**Given data**
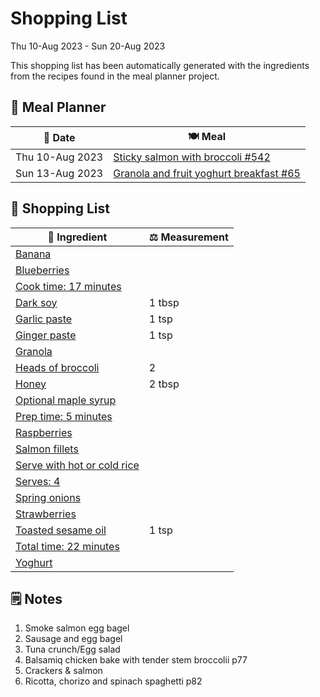 # Shopping List

Thu 10-Aug 2023 - Sun 20-Aug 2023

This shopping list has been automatically generated with the ingredients from the recipes found in the meal planner project.

## 📅 Meal Planner

|📅 Date| 🍽️ Meal|
|----|----|
|Thu 10-Aug 2023|[Sticky salmon with broccoli #542](https://github.com/jcallaghan/The-Cookbook/issues/542)|
|Sun 13-Aug 2023|[Granola and fruit yoghurt breakfast #65](https://github.com/jcallaghan/The-Cookbook/issues/65)|

## 🛒 Shopping List

| 🍌 Ingredient| ⚖️ Measurement|
|----------|-----------|
|[Banana](https://www.sainsburys.co.uk/gol-ui/SearchResults/Banana)||
|[Blueberries](https://www.sainsburys.co.uk/gol-ui/SearchResults/Blueberries)||
|[Cook time: 17 minutes](https://www.sainsburys.co.uk/gol-ui/SearchResults/Cook%20time:%2017%20minutes)||
|[Dark soy](https://www.sainsburys.co.uk/gol-ui/SearchResults/Dark%20soy)|1 tbsp|
|[Garlic paste](https://www.sainsburys.co.uk/gol-ui/SearchResults/Garlic%20paste)|1 tsp|
|[Ginger paste](https://www.sainsburys.co.uk/gol-ui/SearchResults/Ginger%20paste)|1 tsp|
|[Granola](https://www.sainsburys.co.uk/gol-ui/SearchResults/Granola)||
|[Heads of broccoli](https://www.sainsburys.co.uk/gol-ui/SearchResults/Heads%20of%20broccoli)|2|
|[Honey](https://www.sainsburys.co.uk/gol-ui/SearchResults/Honey)|2 tbsp|
|[Optional maple syrup](https://www.sainsburys.co.uk/gol-ui/SearchResults/Optional%20maple%20syrup)||
|[Prep time: 5 minutes](https://www.sainsburys.co.uk/gol-ui/SearchResults/Prep%20time:%205%20minutes)||
|[Raspberries](https://www.sainsburys.co.uk/gol-ui/SearchResults/Raspberries)||
|[Salmon fillets](https://www.sainsburys.co.uk/gol-ui/SearchResults/Salmon%20fillets)||
|[Serve with hot or cold rice](https://www.sainsburys.co.uk/gol-ui/SearchResults/Serve%20with%20hot%20or%20cold%20rice)||
|[Serves: 4](https://www.sainsburys.co.uk/gol-ui/SearchResults/Serves:%204)||
|[Spring onions](https://www.sainsburys.co.uk/gol-ui/SearchResults/Spring%20onions)||
|[Strawberries](https://www.sainsburys.co.uk/gol-ui/SearchResults/Strawberries)||
|[Toasted sesame oil](https://www.sainsburys.co.uk/gol-ui/SearchResults/Toasted%20sesame%20oil)|1 tsp|
|[Total time: 22 minutes](https://www.sainsburys.co.uk/gol-ui/SearchResults/Total%20time:%2022%20minutes)||
|[Yoghurt](https://www.sainsburys.co.uk/gol-ui/SearchResults/Yoghurt)||

## 🗒️ Notes

1. Smoke salmon egg bagel
1. Sausage and egg bagel
1. Tuna crunch/Egg salad
1. Balsamiq chicken bake with tender stem broccolii p77
1. Crackers & salmon
1. Ricotta, chorizo and spinach spaghetti p82
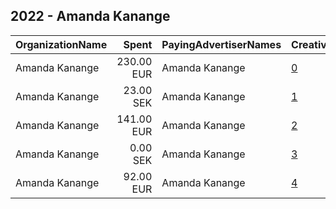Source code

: ## 2022 - Amanda Kanange 
|OrganizationName|Spent|PayingAdvertiserNames|CreativeUrls|Impressions|Genders|AgeBrackets|CountryCodes|BillingAddresses|CandidateBallotInformation|
|:---|---:|:---|:---|---:|:---|:---|:---|:---|:---|
|Amanda Kanange|230.00 EUR|Amanda Kanange|[0](https://www.snap.com/political-ads/asset/fd338e16d2f9ac81cbf65b92ca4d6571bf0974e51aca94610f260744ac3e3356?mediaType=mp4)|56,294||18+|sweden|"S:t Johannesgatan 30D,Uppsala,75233,SE"||
|Amanda Kanange|23.00 SEK|Amanda Kanange|[1](https://www.snap.com/political-ads/asset/d05af2646671dd1e3b28407758b1c4188f4fdd11a5a2e4475fe4b3312fa0d5df?mediaType=mp4)|626||18+|sweden|"S:t Johannesgatan 30D,Uppsala,75233,SE"||
|Amanda Kanange|141.00 EUR|Amanda Kanange|[2](https://www.snap.com/political-ads/asset/0279a49c4efac49eb5cbf6157edd8a5e1574b6bbadf99c7ce87a37d87c63ee6c?mediaType=mp4)|34,572||18+|sweden|"S:t Johannesgatan 30D,Uppsala,75233,SE"||
|Amanda Kanange|0.00 SEK|Amanda Kanange|[3](https://www.snap.com/political-ads/asset/611daac65eed6388df66adce58cdc479f60cf48b43d1a2e0e84b492c30e14175?mediaType=mp4)|17||18+|sweden|"S:t Johannesgatan 30D,Uppsala,75233,SE"||
|Amanda Kanange|92.00 EUR|Amanda Kanange|[4](https://www.snap.com/political-ads/asset/7eec7480eee0c70d83f7a1b802af40747ffd4e780d8d18ba0497872bf2c744d1?mediaType=mp4)|22,412|FEMALE|18-35|sweden|"S:t Johannesgatan 30D,Uppsala,75233,SE"||
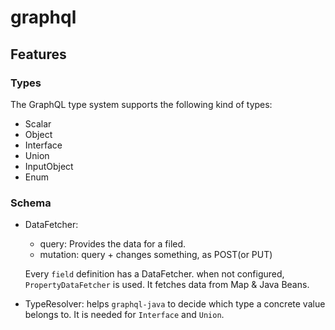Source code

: # graphql

## Features

### Types
The GraphQL type system supports the following kind of types:

* Scalar
* Object
* Interface
* Union
* InputObject
* Enum


### Schema

* DataFetcher: 
  - query: Provides the data for a filed.
  - mutation: query + changes something, as POST(or PUT)
  
  Every `field` definition has a DataFetcher. when not configured, `PropertyDataFetcher` is used. It fetches data from Map & Java Beans.
  
* TypeResolver: helps `graphql-java` to decide which type a concrete value belongs to. It is needed for `Interface` and `Union`.

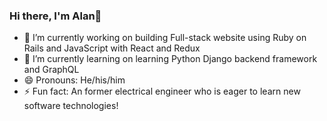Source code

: ### Hi there, I'm Alan👋

- 🔭 I’m currently working on building Full-stack website using Ruby on Rails and JavaScript with React and Redux
- 🌱 I’m currently learning on learning Python Django backend framework and GraphQL
- 😄 Pronouns: He/his/him
- ⚡ Fun fact: An former electrical engineer who is eager to learn new software technologies!

<!--
**ms0372631/ms0372631** is a ✨ _special_ ✨ repository because its `README.md` (this file) appears on your GitHub profile.

Here are some ideas to get you started:

- 🔭 I’m currently working on ...
- 🌱 I’m currently learning ...
- 👯 I’m looking to collaborate on ...
- 🤔 I’m looking for help with ...
- 💬 Ask me about ...
- 📫 How to reach me: ...
- 😄 Pronouns: ...
- ⚡ Fun fact: ...
-->
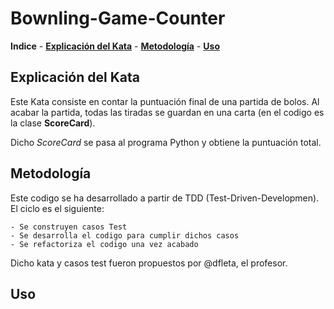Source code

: # Bownling-Game-Counter
**Indice**
    - [**Explicación del Kata**](##Explicación-del-Kata)
    - [**Metodología**](##Metodología)
    - [**Uso**](##Uso)
    
## Explicación del Kata
Este Kata consiste en contar la puntuación final de una partida de bolos. Al acabar la partida, todas las tiradas se guardan en una carta (en el codigo es la clase __ScoreCard__). 

Dicho *ScoreCard* se pasa al programa Python y obtiene la puntuación total.

## Metodología

Este codigo se ha desarrollado a partir de TDD (Test-Driven-Developmen). El ciclo es el siguiente:

    - Se construyen casos Test
    - Se desarrolla el codigo para cumplir dichos casos
    - Se refactoriza el codigo una vez acabado

Dicho kata y casos test fueron propuestos por @dfleta, el profesor.

## Uso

**Goal of the exercise**
Could the listing above be printed again in full, with every picture omitted?

**Solution to this task**
 # Shopping List

Thu 10-Aug 2023 - Sun 20-Aug 2023

This shopping list has been automatically generated with the ingredients from the recipes found in the meal planner project.

## 📅 Meal Planner

|📅 Date| 🍽️ Meal|
|----|----|
|Thu 10-Aug 2023|[Sticky salmon with broccoli #542](https://github.com/jcallaghan/The-Cookbook/issues/542)|
|Sun 13-Aug 2023|[Granola and fruit yoghurt breakfast #65](https://github.com/jcallaghan/The-Cookbook/issues/65)|

## 🛒 Shopping List

| 🍌 Ingredient| ⚖️ Measurement|
|----------|-----------|
|[Banana](https://www.sainsburys.co.uk/gol-ui/SearchResults/Banana)||
|[Blueberries](https://www.sainsburys.co.uk/gol-ui/SearchResults/Blueberries)||
|[Cook time: 17 minutes](https://www.sainsburys.co.uk/gol-ui/SearchResults/Cook%20time:%2017%20minutes)||
|[Dark soy](https://www.sainsburys.co.uk/gol-ui/SearchResults/Dark%20soy)|1 tbsp|
|[Garlic paste](https://www.sainsburys.co.uk/gol-ui/SearchResults/Garlic%20paste)|1 tsp|
|[Ginger paste](https://www.sainsburys.co.uk/gol-ui/SearchResults/Ginger%20paste)|1 tsp|
|[Granola](https://www.sainsburys.co.uk/gol-ui/SearchResults/Granola)||
|[Heads of broccoli](https://www.sainsburys.co.uk/gol-ui/SearchResults/Heads%20of%20broccoli)|2|
|[Honey](https://www.sainsburys.co.uk/gol-ui/SearchResults/Honey)|2 tbsp|
|[Optional maple syrup](https://www.sainsburys.co.uk/gol-ui/SearchResults/Optional%20maple%20syrup)||
|[Prep time: 5 minutes](https://www.sainsburys.co.uk/gol-ui/SearchResults/Prep%20time:%205%20minutes)||
|[Raspberries](https://www.sainsburys.co.uk/gol-ui/SearchResults/Raspberries)||
|[Salmon fillets](https://www.sainsburys.co.uk/gol-ui/SearchResults/Salmon%20fillets)||
|[Serve with hot or cold rice](https://www.sainsburys.co.uk/gol-ui/SearchResults/Serve%20with%20hot%20or%20cold%20rice)||
|[Serves: 4](https://www.sainsburys.co.uk/gol-ui/SearchResults/Serves:%204)||
|[Spring onions](https://www.sainsburys.co.uk/gol-ui/SearchResults/Spring%20onions)||
|[Strawberries](https://www.sainsburys.co.uk/gol-ui/SearchResults/Strawberries)||
|[Toasted sesame oil](https://www.sainsburys.co.uk/gol-ui/SearchResults/Toasted%20sesame%20oil)|1 tsp|
|[Total time: 22 minutes](https://www.sainsburys.co.uk/gol-ui/SearchResults/Total%20time:%2022%20minutes)||
|[Yoghurt](https://www.sainsburys.co.uk/gol-ui/SearchResults/Yoghurt)||

## 🗒️ Notes

1. Smoke salmon egg bagel
1. Sausage and egg bagel
1. Tuna crunch/Egg salad
1. Balsamiq chicken bake with tender stem broccolii p77
1. Crackers & salmon
1. Ricotta, chorizo and spinach spaghetti p82
Source code

: ## 2022 - Amanda Kanange 
|OrganizationName|Spent|PayingAdvertiserNames|CreativeUrls|Impressions|Genders|AgeBrackets|CountryCodes|BillingAddresses|CandidateBallotInformation|
|:---|---:|:---|:---|---:|:---|:---|:---|:---|:---|
|Amanda Kanange|230.00 EUR|Amanda Kanange|[0](https://www.snap.com/political-ads/asset/fd338e16d2f9ac81cbf65b92ca4d6571bf0974e51aca94610f260744ac3e3356?mediaType=mp4)|56,294||18+|sweden|"S:t Johannesgatan 30D,Uppsala,75233,SE"||
|Amanda Kanange|23.00 SEK|Amanda Kanange|[1](https://www.snap.com/political-ads/asset/d05af2646671dd1e3b28407758b1c4188f4fdd11a5a2e4475fe4b3312fa0d5df?mediaType=mp4)|626||18+|sweden|"S:t Johannesgatan 30D,Uppsala,75233,SE"||
|Amanda Kanange|141.00 EUR|Amanda Kanange|[2](https://www.snap.com/political-ads/asset/0279a49c4efac49eb5cbf6157edd8a5e1574b6bbadf99c7ce87a37d87c63ee6c?mediaType=mp4)|34,572||18+|sweden|"S:t Johannesgatan 30D,Uppsala,75233,SE"||
|Amanda Kanange|0.00 SEK|Amanda Kanange|[3](https://www.snap.com/political-ads/asset/611daac65eed6388df66adce58cdc479f60cf48b43d1a2e0e84b492c30e14175?mediaType=mp4)|17||18+|sweden|"S:t Johannesgatan 30D,Uppsala,75233,SE"||
|Amanda Kanange|92.00 EUR|Amanda Kanange|[4](https://www.snap.com/political-ads/asset/7eec7480eee0c70d83f7a1b802af40747ffd4e780d8d18ba0497872bf2c744d1?mediaType=mp4)|22,412|FEMALE|18-35|sweden|"S:t Johannesgatan 30D,Uppsala,75233,SE"||
Source code

: # graphql

## Features

### Types
The GraphQL type system supports the following kind of types:

* Scalar
* Object
* Interface
* Union
* InputObject
* Enum


### Schema

* DataFetcher: 
  - query: Provides the data for a filed.
  - mutation: query + changes something, as POST(or PUT)
  
  Every `field` definition has a DataFetcher. when not configured, `PropertyDataFetcher` is used. It fetches data from Map & Java Beans.
  
* TypeResolver: helps `graphql-java` to decide which type a concrete value belongs to. It is needed for `Interface` and `Union`.

Source code

: ### Hi there, I'm Alan👋

- 🔭 I’m currently working on building Full-stack website using Ruby on Rails and JavaScript with React and Redux
- 🌱 I’m currently learning on learning Python Django backend framework and GraphQL
- 😄 Pronouns: He/his/him
- ⚡ Fun fact: An former electrical engineer who is eager to learn new software technologies!

<!--
**ms0372631/ms0372631** is a ✨ _special_ ✨ repository because its `README.md` (this file) appears on your GitHub profile.

Here are some ideas to get you started:

- 🔭 I’m currently working on ...
- 🌱 I’m currently learning ...
- 👯 I’m looking to collaborate on ...
- 🤔 I’m looking for help with ...
- 💬 Ask me about ...
- 📫 How to reach me: ...
- 😄 Pronouns: ...
- ⚡ Fun fact: ...
-->
Source code

: # Bownling-Game-Counter
**Indice**
    - [**Explicación del Kata**](##Explicación-del-Kata)
    - [**Metodología**](##Metodología)
    - [**Uso**](##Uso)
    
## Explicación del Kata
Este Kata consiste en contar la puntuación final de una partida de bolos. Al acabar la partida, todas las tiradas se guardan en una carta (en el codigo es la clase __ScoreCard__). 

Dicho *ScoreCard* se pasa al programa Python y obtiene la puntuación total.

## Metodología

Este codigo se ha desarrollado a partir de TDD (Test-Driven-Developmen). El ciclo es el siguiente:

    - Se construyen casos Test
    - Se desarrolla el codigo para cumplir dichos casos
    - Se refactoriza el codigo una vez acabado

Dicho kata y casos test fueron propuestos por @dfleta, el profesor.

## Uso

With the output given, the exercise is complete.